**YOUR GOAL:** Extract the whole listing as it stands. Do not include the pictures.
DATASET Start Marker
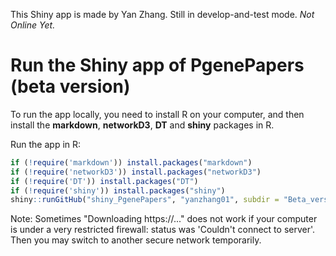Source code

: This Shiny app is made by Yan Zhang. Still in develop-and-test mode. *Not Online Yet.*


# Run the Shiny app of PgenePapers (beta version)
To run the app locally, you need to install R on your computer, and then install the **markdown**, **networkD3**, **DT** and **shiny** packages in R.

Run the app in R:

```R
if (!require('markdown')) install.packages("markdown")
if (!require('networkD3')) install.packages("networkD3")
if (!require('DT')) install.packages("DT")
if (!require('shiny')) install.packages("shiny")
shiny::runGitHub("shiny_PgenePapers", "yanzhang01", subdir = "Beta_version")
```

Note: Sometimes "Downloading https://..." does not work if your computer is under a very restricted firewall: status was 'Couldn't connect to server'. Then you may switch to another secure network temporarily.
DATASET End Marker
**OUTPUT BELOW:**
Source code

: This Shiny app is made by Yan Zhang. Still in develop-and-test mode. *Not Online Yet.*


# Run the Shiny app of PgenePapers (beta version)
To run the app locally, you need to install R on your computer, and then install the **markdown**, **networkD3**, **DT** and **shiny** packages in R.

Run the app in R:

```R
if (!require('markdown')) install.packages("markdown")
if (!require('networkD3')) install.packages("networkD3")
if (!require('DT')) install.packages("DT")
if (!require('shiny')) install.packages("shiny")
shiny::runGitHub("shiny_PgenePapers", "yanzhang01", subdir = "Beta_version")
```

Note: Sometimes "Downloading https://..." does not work if your computer is under a very restricted firewall: status was 'Couldn't connect to server'. Then you may switch to another secure network temporarily.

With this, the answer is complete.